Available data:
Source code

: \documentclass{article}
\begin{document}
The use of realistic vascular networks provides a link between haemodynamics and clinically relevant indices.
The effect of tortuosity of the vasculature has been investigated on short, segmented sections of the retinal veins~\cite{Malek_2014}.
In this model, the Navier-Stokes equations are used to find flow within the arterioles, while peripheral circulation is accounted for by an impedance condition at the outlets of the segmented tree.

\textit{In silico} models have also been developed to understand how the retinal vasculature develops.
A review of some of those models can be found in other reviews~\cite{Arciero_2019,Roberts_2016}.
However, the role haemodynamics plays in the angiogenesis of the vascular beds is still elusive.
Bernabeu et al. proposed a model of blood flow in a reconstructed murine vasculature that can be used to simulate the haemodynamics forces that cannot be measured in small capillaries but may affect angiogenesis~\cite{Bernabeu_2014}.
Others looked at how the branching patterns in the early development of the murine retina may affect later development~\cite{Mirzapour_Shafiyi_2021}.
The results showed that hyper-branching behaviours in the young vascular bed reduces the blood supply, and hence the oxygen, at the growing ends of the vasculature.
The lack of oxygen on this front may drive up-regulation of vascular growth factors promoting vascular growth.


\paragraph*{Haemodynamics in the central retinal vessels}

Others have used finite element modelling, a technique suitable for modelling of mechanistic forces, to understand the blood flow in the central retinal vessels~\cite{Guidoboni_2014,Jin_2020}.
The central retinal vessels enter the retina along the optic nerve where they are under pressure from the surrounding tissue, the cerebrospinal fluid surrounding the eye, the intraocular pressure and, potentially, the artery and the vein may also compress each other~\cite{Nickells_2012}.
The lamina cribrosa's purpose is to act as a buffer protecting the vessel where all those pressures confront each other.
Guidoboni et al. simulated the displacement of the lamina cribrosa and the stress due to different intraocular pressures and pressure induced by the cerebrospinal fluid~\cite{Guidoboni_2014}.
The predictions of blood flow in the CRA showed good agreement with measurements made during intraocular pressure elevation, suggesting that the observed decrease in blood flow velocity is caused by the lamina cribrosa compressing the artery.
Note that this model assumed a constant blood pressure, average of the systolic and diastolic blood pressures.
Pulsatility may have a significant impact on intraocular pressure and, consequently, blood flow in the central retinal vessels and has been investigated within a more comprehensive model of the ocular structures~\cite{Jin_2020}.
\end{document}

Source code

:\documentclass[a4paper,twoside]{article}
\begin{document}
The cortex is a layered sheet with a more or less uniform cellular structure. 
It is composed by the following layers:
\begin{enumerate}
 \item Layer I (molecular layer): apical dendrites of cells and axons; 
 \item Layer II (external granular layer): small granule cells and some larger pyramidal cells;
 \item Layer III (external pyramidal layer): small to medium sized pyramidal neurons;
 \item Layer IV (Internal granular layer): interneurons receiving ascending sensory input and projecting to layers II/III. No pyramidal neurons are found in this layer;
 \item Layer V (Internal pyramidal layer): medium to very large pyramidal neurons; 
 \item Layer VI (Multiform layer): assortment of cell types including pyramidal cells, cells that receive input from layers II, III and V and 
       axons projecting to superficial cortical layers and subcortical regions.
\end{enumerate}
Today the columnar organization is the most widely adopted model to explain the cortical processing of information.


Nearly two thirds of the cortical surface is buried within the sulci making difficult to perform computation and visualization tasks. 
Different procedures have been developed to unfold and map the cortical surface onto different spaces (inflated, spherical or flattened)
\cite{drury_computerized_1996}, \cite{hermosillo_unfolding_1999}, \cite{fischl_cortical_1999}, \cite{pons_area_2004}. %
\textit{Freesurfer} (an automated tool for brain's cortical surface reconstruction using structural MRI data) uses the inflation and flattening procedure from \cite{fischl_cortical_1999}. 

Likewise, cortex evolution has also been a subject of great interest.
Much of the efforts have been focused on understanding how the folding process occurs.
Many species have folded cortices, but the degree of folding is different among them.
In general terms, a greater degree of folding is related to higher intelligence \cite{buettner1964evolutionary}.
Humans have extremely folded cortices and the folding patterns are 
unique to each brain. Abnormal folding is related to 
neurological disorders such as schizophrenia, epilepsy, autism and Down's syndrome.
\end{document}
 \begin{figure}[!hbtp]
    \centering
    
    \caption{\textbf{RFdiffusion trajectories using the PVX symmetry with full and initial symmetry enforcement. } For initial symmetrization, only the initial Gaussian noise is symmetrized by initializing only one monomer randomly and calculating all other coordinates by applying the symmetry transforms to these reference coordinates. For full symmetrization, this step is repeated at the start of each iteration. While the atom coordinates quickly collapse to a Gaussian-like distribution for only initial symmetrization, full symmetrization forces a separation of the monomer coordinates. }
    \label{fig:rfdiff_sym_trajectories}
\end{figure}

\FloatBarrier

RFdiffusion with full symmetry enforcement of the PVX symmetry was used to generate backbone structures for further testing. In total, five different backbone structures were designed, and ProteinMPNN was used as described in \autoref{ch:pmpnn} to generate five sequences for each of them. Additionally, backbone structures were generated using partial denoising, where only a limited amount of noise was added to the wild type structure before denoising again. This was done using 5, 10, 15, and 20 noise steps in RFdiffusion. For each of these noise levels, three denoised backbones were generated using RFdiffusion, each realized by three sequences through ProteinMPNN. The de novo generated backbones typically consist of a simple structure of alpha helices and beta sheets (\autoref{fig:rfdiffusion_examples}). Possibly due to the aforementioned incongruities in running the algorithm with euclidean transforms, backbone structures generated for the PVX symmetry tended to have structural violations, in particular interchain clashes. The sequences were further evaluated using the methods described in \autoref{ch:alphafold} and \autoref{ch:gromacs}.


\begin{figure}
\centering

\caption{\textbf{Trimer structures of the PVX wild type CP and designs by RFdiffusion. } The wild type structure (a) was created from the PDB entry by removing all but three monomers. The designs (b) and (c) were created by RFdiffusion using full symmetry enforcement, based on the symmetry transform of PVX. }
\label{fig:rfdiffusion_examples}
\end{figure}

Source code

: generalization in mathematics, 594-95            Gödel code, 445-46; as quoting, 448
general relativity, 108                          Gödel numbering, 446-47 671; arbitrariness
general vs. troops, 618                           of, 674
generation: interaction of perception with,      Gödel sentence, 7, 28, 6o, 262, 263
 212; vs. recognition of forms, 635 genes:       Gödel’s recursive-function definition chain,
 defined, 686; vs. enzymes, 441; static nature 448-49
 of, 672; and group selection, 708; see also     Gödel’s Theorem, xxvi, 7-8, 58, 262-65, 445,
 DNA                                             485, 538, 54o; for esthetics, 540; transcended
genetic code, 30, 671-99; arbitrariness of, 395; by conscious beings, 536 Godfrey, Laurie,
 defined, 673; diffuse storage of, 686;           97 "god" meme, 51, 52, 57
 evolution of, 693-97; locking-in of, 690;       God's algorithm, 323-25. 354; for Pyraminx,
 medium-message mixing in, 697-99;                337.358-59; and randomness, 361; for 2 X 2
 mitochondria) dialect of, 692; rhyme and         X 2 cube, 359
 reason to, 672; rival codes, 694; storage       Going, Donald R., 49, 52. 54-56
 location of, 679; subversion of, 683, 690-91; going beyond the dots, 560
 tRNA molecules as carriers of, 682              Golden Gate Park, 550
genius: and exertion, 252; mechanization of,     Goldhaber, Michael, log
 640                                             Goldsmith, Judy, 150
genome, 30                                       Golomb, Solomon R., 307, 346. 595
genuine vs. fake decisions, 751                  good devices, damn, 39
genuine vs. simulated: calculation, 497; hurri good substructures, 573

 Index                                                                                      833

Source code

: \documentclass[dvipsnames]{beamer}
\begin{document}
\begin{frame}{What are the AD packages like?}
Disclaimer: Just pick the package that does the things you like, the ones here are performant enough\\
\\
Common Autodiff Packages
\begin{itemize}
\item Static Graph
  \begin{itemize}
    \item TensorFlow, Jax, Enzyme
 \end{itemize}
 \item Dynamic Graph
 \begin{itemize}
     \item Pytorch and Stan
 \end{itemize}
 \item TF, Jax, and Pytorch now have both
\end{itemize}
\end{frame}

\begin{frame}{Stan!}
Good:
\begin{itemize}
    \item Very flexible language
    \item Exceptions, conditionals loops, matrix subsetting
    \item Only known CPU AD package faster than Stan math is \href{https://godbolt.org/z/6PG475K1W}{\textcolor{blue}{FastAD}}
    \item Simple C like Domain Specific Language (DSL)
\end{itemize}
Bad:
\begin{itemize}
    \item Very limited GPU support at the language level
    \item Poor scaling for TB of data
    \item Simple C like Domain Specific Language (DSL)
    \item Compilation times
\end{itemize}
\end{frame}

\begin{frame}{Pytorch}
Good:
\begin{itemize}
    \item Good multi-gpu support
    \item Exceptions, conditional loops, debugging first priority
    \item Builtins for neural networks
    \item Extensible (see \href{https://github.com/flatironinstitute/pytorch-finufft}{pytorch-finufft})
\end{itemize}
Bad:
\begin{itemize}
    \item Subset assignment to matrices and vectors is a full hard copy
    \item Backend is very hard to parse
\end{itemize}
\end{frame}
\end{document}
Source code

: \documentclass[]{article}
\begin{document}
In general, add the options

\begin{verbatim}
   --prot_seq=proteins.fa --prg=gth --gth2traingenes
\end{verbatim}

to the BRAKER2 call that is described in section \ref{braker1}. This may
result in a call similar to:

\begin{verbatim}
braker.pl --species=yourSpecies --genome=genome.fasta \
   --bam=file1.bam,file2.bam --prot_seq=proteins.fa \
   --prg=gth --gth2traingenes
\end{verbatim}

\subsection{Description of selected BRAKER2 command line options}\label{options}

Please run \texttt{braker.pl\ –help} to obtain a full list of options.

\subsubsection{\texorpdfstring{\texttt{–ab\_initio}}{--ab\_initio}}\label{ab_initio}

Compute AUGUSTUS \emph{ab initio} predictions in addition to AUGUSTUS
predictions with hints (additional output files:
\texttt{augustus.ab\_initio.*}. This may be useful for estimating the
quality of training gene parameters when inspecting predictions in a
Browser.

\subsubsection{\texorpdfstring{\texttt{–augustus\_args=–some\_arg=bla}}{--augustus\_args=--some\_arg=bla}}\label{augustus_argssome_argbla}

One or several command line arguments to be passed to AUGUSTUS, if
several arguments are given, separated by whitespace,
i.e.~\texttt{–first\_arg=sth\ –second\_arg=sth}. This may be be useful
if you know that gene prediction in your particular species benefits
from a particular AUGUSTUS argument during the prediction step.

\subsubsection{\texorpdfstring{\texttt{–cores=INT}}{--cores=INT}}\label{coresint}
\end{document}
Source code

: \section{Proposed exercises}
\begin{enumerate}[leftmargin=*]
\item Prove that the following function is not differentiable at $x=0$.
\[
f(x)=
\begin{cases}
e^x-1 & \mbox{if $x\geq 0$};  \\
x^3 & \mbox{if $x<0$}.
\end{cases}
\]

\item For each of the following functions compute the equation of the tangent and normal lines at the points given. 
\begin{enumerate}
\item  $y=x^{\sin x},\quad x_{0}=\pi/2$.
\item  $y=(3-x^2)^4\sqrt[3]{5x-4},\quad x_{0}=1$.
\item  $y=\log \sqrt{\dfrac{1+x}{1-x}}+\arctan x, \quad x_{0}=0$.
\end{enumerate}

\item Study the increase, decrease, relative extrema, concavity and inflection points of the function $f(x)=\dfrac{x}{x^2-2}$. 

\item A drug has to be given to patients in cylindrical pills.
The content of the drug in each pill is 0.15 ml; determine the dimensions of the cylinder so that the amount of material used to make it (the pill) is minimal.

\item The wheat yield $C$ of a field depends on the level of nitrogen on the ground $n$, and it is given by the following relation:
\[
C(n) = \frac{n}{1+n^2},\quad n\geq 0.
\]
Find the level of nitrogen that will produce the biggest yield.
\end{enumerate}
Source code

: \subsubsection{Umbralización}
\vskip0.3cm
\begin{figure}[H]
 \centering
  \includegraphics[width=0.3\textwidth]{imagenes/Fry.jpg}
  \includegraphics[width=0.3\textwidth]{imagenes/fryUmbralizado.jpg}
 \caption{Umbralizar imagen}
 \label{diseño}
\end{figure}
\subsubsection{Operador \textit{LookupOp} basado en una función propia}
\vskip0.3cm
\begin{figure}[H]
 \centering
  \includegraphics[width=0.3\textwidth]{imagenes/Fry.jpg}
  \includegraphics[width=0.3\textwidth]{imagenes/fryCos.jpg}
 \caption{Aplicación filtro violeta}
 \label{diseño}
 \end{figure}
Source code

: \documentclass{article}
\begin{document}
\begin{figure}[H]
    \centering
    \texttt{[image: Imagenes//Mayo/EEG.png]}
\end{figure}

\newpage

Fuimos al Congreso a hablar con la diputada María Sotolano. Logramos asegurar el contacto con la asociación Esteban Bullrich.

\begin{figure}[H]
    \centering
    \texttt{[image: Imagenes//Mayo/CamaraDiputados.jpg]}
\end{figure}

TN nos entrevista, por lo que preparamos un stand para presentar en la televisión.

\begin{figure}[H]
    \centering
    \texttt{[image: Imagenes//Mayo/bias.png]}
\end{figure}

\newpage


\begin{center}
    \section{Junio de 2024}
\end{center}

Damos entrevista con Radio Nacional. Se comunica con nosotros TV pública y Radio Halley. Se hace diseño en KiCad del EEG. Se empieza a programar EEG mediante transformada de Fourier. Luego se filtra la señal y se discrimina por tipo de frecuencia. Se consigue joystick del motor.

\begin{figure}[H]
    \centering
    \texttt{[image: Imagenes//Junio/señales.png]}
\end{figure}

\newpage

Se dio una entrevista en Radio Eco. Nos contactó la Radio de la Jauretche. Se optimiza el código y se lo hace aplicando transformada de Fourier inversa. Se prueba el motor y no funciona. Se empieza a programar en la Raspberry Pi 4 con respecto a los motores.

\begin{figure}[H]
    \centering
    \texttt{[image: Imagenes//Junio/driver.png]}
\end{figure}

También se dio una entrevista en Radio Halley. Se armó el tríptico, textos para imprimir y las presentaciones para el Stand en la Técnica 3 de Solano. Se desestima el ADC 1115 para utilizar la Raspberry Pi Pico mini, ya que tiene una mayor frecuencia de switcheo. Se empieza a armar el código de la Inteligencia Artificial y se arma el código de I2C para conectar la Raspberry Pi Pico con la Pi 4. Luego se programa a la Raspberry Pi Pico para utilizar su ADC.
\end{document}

Task details: Where does the word "Junio" appear in the listing above? Copy every line that holds it.

Response area:
    \section{Junio de 2024}
    \texttt{[image: Imagenes//Junio/señales.png]}
    \texttt{[image: Imagenes//Junio/driver.png]}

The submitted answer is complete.